--- START ---

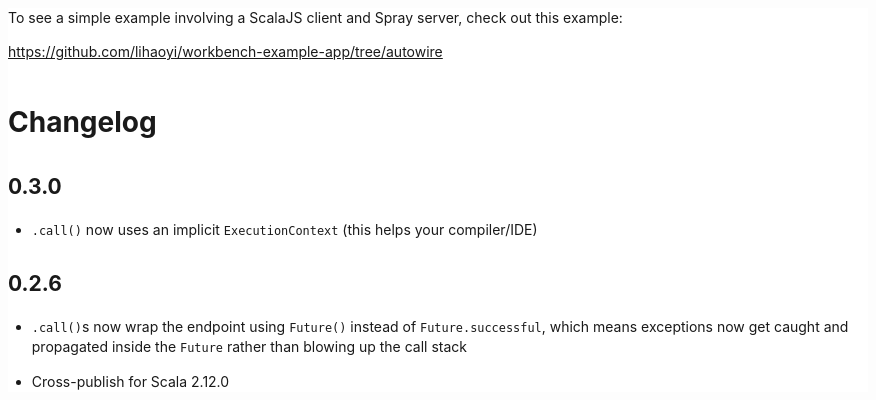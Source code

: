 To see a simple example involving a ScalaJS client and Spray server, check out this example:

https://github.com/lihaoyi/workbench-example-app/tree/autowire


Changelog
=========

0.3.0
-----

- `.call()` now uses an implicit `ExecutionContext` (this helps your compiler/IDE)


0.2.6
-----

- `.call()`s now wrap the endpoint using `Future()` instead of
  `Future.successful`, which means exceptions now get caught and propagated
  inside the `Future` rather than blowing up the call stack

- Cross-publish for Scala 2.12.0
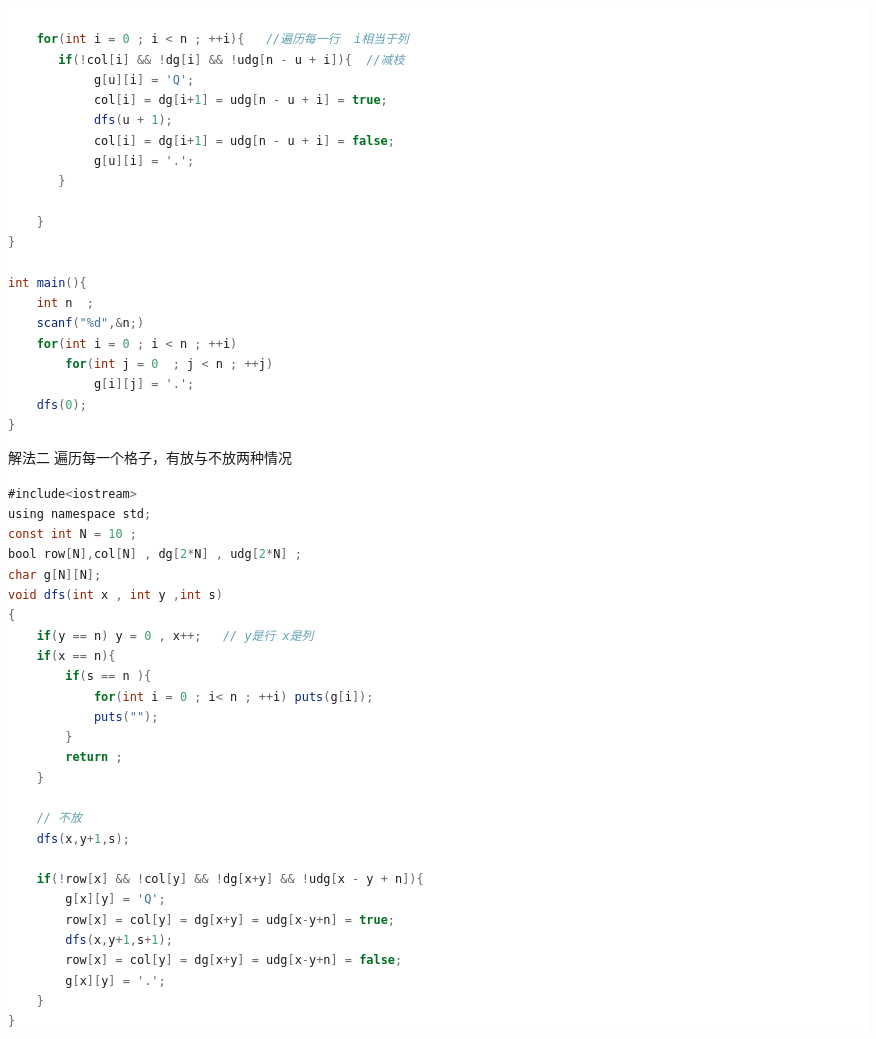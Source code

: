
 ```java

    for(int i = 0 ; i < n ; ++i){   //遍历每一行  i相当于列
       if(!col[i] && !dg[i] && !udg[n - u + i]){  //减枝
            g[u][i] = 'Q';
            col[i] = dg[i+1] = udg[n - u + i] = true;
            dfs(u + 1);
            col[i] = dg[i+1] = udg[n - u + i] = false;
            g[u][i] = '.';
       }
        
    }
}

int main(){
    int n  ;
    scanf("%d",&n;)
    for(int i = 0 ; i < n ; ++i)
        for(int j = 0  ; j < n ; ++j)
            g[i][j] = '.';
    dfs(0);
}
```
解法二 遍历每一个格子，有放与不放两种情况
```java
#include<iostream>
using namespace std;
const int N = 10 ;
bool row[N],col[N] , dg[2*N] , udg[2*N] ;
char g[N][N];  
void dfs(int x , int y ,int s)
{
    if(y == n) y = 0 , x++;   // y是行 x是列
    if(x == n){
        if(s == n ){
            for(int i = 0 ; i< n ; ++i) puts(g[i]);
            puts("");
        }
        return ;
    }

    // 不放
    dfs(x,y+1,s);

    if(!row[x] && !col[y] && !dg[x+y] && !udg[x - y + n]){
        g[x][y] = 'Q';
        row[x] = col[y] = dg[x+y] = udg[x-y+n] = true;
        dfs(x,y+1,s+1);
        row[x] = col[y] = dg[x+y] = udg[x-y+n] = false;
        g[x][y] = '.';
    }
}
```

--- END ---

- WORK REQUIRED: Word for word, give back each entry from above, but skip any picture.

- OUTPUT BELOW:
Source code

: To see a simple example involving a ScalaJS client and Spray server, check out this example:

https://github.com/lihaoyi/workbench-example-app/tree/autowire


Changelog
=========

0.3.0
-----

- `.call()` now uses an implicit `ExecutionContext` (this helps your compiler/IDE)


0.2.6
-----

- `.call()`s now wrap the endpoint using `Future()` instead of
  `Future.successful`, which means exceptions now get caught and propagated
  inside the `Future` rather than blowing up the call stack

- Cross-publish for Scala 2.12.0
Source code

:
 ```java

    for(int i = 0 ; i < n ; ++i){   //遍历每一行  i相当于列
       if(!col[i] && !dg[i] && !udg[n - u + i]){  //减枝
            g[u][i] = 'Q';
            col[i] = dg[i+1] = udg[n - u + i] = true;
            dfs(u + 1);
            col[i] = dg[i+1] = udg[n - u + i] = false;
            g[u][i] = '.';
       }
        
    }
}

int main(){
    int n  ;
    scanf("%d",&n;)
    for(int i = 0 ; i < n ; ++i)
        for(int j = 0  ; j < n ; ++j)
            g[i][j] = '.';
    dfs(0);
}
```
解法二 遍历每一个格子，有放与不放两种情况
```java
#include<iostream>
using namespace std;
const int N = 10 ;
bool row[N],col[N] , dg[2*N] , udg[2*N] ;
char g[N][N];  
void dfs(int x , int y ,int s)
{
    if(y == n) y = 0 , x++;   // y是行 x是列
    if(x == n){
        if(s == n ){
            for(int i = 0 ; i< n ; ++i) puts(g[i]);
            puts("");
        }
        return ;
    }

    // 不放
    dfs(x,y+1,s);

    if(!row[x] && !col[y] && !dg[x+y] && !udg[x - y + n]){
        g[x][y] = 'Q';
        row[x] = col[y] = dg[x+y] = udg[x-y+n] = true;
        dfs(x,y+1,s+1);
        row[x] = col[y] = dg[x+y] = udg[x-y+n] = false;
        g[x][y] = '.';
    }
}
```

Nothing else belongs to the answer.